Source data

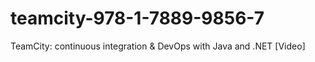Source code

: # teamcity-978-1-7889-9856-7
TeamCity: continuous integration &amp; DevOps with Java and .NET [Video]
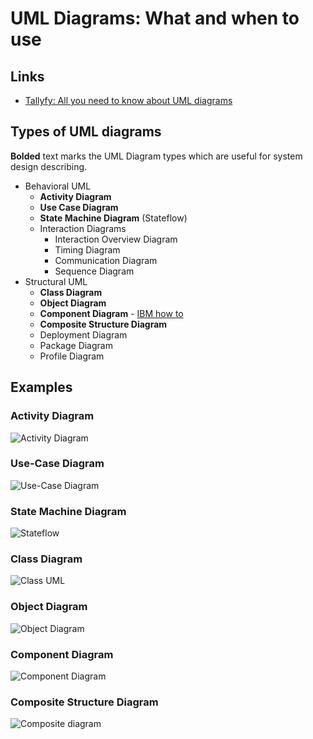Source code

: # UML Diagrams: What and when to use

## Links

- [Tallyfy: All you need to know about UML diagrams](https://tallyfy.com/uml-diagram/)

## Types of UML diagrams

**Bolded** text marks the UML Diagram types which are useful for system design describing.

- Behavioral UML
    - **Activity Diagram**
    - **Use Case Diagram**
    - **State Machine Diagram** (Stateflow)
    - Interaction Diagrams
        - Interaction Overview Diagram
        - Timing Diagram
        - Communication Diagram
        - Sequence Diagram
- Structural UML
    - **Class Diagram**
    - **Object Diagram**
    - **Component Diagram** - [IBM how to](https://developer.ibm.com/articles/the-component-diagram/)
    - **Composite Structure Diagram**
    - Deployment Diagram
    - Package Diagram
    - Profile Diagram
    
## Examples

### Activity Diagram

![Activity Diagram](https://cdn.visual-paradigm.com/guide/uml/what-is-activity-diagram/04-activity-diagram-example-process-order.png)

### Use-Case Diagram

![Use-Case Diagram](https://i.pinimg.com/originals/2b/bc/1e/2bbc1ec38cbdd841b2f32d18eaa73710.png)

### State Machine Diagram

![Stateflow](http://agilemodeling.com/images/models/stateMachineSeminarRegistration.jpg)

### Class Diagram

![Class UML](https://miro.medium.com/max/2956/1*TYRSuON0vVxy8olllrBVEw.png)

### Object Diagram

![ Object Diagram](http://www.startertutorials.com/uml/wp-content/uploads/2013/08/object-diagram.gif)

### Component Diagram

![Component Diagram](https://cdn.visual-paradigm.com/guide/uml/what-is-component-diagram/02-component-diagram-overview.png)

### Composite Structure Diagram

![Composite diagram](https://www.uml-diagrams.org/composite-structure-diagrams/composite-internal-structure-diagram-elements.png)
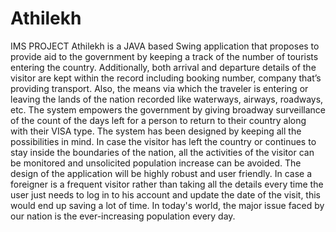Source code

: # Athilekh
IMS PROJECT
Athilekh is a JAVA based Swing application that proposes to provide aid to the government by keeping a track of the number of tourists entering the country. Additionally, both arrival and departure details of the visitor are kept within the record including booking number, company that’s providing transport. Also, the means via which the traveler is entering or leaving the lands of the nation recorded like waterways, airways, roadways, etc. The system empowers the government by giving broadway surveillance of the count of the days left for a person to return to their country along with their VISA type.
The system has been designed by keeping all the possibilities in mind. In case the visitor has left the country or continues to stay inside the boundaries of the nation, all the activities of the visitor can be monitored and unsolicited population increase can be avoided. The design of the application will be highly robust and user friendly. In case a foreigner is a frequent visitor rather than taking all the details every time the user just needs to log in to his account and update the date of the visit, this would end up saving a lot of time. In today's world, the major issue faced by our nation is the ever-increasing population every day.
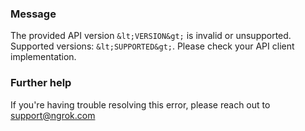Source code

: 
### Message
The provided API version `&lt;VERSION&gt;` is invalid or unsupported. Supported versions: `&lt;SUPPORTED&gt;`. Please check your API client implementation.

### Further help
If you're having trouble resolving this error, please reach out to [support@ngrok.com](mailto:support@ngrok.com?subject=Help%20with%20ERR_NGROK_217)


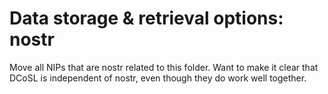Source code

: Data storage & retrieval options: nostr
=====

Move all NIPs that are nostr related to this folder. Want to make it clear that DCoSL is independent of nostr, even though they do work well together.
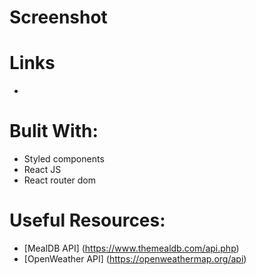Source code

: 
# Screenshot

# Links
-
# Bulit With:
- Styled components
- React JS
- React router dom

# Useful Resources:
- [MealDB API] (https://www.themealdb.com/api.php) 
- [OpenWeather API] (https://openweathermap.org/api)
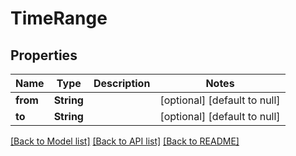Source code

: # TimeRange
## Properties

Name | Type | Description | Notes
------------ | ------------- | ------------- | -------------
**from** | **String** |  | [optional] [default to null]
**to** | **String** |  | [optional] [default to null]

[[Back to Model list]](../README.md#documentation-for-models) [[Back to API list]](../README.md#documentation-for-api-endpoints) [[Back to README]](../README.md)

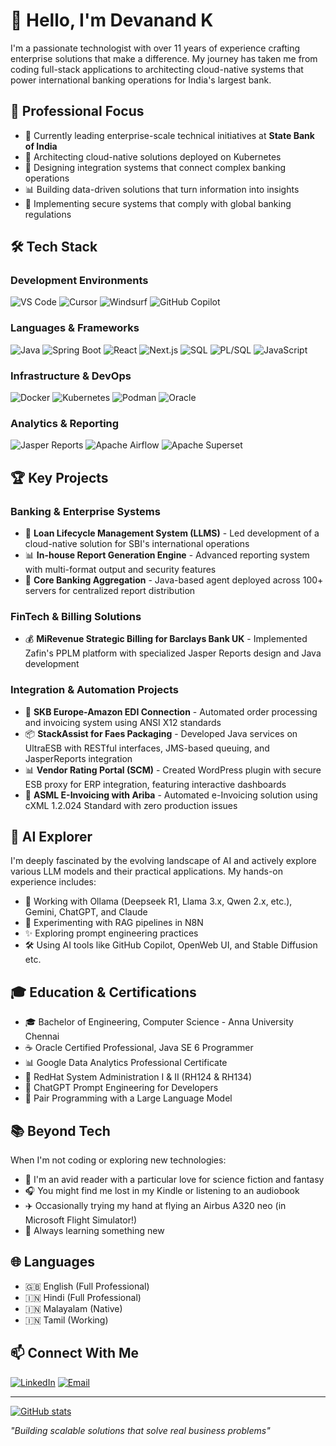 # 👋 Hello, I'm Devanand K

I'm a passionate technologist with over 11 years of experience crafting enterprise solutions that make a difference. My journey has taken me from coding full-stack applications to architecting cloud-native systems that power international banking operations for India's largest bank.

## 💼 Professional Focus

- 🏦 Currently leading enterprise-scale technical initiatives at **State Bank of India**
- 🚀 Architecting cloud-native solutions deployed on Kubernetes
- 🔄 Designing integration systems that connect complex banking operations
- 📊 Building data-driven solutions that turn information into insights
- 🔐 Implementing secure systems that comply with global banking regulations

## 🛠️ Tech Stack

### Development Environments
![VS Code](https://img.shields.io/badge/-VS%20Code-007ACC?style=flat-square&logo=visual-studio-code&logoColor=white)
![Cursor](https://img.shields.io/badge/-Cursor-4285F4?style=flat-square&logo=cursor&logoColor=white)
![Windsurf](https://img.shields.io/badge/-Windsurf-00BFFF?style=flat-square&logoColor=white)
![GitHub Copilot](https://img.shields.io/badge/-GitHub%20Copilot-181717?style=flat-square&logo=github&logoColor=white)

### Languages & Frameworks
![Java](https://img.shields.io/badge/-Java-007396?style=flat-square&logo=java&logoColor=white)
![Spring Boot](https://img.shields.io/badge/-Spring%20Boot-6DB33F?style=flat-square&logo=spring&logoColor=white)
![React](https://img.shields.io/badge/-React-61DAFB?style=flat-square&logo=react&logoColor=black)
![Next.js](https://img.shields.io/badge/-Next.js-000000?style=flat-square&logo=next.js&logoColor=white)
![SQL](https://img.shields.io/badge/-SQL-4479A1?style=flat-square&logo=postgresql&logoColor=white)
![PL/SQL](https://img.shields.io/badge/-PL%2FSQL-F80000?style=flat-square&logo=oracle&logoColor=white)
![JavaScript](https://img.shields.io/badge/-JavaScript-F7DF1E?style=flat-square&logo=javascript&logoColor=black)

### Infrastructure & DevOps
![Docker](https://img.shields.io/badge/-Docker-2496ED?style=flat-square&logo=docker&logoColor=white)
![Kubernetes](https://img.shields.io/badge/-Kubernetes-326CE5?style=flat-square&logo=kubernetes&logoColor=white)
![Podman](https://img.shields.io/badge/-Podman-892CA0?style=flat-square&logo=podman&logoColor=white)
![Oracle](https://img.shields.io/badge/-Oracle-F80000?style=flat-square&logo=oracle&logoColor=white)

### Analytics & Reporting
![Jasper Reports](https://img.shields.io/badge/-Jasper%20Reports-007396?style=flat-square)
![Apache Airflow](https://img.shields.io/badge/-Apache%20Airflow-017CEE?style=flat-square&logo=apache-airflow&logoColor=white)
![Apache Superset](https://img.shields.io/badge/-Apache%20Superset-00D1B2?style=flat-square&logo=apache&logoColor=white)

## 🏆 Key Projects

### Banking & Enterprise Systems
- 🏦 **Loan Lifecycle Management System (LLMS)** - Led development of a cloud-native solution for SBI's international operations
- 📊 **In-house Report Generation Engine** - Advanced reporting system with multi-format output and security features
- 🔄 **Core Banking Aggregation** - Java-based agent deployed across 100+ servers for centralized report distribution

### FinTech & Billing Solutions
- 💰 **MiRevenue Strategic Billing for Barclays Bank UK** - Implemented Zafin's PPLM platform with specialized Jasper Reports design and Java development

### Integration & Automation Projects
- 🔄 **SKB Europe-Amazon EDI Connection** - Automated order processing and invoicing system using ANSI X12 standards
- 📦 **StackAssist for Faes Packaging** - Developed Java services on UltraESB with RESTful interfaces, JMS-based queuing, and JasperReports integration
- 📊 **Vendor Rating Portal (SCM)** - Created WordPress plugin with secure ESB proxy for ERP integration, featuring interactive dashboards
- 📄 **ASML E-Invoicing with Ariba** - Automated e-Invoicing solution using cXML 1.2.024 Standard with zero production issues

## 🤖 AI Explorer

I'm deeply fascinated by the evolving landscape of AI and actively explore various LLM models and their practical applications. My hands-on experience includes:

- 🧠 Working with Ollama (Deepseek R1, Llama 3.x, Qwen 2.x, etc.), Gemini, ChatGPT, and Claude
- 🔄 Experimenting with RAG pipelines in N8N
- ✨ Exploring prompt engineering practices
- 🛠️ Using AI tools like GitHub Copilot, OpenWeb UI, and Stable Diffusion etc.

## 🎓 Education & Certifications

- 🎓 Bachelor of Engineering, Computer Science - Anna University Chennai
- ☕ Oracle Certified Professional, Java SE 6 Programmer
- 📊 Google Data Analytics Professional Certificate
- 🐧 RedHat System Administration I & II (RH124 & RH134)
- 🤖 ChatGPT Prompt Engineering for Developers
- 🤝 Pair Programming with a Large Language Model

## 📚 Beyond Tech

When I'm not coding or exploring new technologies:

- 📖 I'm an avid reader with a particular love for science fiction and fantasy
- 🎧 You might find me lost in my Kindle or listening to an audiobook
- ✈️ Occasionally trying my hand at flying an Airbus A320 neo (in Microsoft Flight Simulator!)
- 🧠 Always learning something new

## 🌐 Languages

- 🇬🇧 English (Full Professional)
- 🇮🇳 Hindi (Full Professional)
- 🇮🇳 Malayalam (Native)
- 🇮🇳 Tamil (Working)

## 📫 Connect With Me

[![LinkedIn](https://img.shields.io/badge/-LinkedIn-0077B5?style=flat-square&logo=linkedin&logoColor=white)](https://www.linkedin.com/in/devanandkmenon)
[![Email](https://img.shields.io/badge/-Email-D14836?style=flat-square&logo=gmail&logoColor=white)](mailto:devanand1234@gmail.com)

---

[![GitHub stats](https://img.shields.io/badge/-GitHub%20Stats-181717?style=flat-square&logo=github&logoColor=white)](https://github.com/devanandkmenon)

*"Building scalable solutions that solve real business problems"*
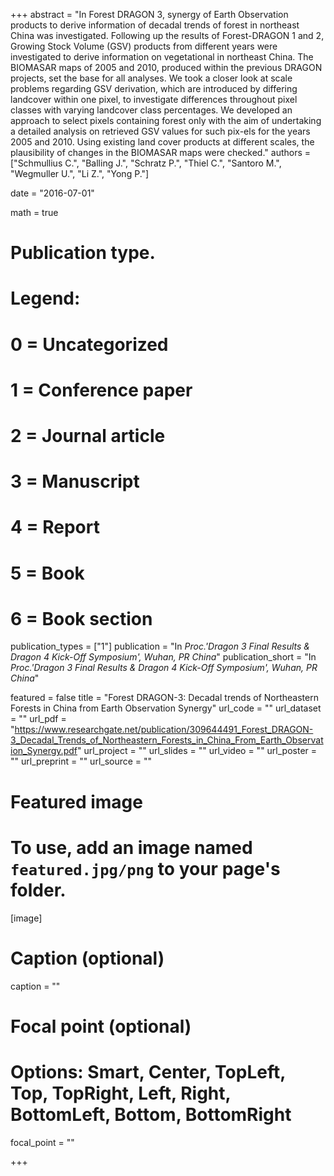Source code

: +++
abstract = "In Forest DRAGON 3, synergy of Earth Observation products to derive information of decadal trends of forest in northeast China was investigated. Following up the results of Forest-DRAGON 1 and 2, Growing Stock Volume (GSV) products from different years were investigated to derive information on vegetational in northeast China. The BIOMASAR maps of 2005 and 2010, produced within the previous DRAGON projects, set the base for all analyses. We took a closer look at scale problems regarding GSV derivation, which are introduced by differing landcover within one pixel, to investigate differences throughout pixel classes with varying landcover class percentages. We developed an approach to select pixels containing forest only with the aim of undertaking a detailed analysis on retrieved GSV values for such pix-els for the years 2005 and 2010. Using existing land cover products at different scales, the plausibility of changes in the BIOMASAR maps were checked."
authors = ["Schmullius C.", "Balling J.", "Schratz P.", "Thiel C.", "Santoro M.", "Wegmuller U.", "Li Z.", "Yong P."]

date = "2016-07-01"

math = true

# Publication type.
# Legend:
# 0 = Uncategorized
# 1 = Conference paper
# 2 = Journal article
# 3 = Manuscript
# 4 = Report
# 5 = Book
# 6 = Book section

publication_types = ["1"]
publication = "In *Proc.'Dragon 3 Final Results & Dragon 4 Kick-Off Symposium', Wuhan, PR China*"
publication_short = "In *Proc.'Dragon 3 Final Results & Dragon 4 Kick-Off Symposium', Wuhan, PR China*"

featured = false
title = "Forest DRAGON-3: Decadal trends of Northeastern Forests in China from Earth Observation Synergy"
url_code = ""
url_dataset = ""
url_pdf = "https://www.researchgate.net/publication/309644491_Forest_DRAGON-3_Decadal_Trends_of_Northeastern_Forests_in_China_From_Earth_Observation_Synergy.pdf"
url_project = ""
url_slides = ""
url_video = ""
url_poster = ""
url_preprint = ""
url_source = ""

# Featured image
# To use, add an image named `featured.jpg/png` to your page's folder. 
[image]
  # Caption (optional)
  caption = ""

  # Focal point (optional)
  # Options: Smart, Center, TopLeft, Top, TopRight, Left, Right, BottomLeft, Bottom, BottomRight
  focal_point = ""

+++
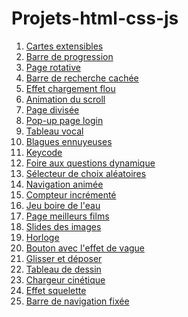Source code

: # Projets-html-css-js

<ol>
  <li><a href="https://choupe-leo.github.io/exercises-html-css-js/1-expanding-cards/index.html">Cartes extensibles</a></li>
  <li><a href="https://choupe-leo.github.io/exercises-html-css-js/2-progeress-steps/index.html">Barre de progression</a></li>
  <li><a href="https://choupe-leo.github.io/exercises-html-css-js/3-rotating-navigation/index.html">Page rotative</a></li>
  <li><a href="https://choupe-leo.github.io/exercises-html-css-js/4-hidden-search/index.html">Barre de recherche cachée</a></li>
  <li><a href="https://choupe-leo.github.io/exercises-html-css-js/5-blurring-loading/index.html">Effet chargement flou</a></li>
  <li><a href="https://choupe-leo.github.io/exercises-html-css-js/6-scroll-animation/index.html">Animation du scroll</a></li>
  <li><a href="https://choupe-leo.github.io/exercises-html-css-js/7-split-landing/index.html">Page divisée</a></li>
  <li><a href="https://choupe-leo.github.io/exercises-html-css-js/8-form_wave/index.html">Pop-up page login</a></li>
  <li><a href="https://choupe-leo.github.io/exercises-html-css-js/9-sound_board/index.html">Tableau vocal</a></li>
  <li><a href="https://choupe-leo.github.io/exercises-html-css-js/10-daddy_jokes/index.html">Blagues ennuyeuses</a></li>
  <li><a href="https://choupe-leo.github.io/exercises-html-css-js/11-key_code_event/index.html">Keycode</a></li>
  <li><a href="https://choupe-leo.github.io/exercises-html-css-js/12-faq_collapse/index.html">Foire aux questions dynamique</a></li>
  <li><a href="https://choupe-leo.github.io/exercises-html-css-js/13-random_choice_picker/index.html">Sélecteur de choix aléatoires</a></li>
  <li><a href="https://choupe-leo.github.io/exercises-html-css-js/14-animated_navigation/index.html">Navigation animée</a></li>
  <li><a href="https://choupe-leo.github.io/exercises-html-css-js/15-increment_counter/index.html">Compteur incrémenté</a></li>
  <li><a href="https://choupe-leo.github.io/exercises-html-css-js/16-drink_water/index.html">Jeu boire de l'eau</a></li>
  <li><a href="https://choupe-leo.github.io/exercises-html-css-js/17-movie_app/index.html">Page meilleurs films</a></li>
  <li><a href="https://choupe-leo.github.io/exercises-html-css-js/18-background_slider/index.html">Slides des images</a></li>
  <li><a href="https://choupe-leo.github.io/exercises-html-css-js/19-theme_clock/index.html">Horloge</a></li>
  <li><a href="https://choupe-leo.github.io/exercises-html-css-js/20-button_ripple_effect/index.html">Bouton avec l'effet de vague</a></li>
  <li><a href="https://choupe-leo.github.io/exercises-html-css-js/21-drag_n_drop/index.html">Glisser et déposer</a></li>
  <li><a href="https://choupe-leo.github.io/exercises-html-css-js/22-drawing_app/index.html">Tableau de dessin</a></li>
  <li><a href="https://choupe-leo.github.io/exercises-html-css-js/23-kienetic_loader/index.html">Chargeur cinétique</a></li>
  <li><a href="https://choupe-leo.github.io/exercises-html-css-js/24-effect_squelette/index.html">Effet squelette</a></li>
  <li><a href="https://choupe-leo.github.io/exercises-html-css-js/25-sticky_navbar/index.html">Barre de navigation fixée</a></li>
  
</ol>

What this task involves
Copy only these lines from the records above, exactly: the one with "- Package Diagram", the one with "IMS PROJECT", and those between. Skip the pictures.

Task result
    - Package Diagram
    - Profile Diagram
    
## Examples

### Activity Diagram

![Activity Diagram](https://cdn.visual-paradigm.com/guide/uml/what-is-activity-diagram/04-activity-diagram-example-process-order.png)

### Use-Case Diagram

![Use-Case Diagram](https://i.pinimg.com/originals/2b/bc/1e/2bbc1ec38cbdd841b2f32d18eaa73710.png)

### State Machine Diagram

![Stateflow](http://agilemodeling.com/images/models/stateMachineSeminarRegistration.jpg)

### Class Diagram

![Class UML](https://miro.medium.com/max/2956/1*TYRSuON0vVxy8olllrBVEw.png)

### Object Diagram

![ Object Diagram](http://www.startertutorials.com/uml/wp-content/uploads/2013/08/object-diagram.gif)

### Component Diagram

![Component Diagram](https://cdn.visual-paradigm.com/guide/uml/what-is-component-diagram/02-component-diagram-overview.png)

### Composite Structure Diagram

![Composite diagram](https://www.uml-diagrams.org/composite-structure-diagrams/composite-internal-structure-diagram-elements.png)
Source code

: # Athilekh
IMS PROJECT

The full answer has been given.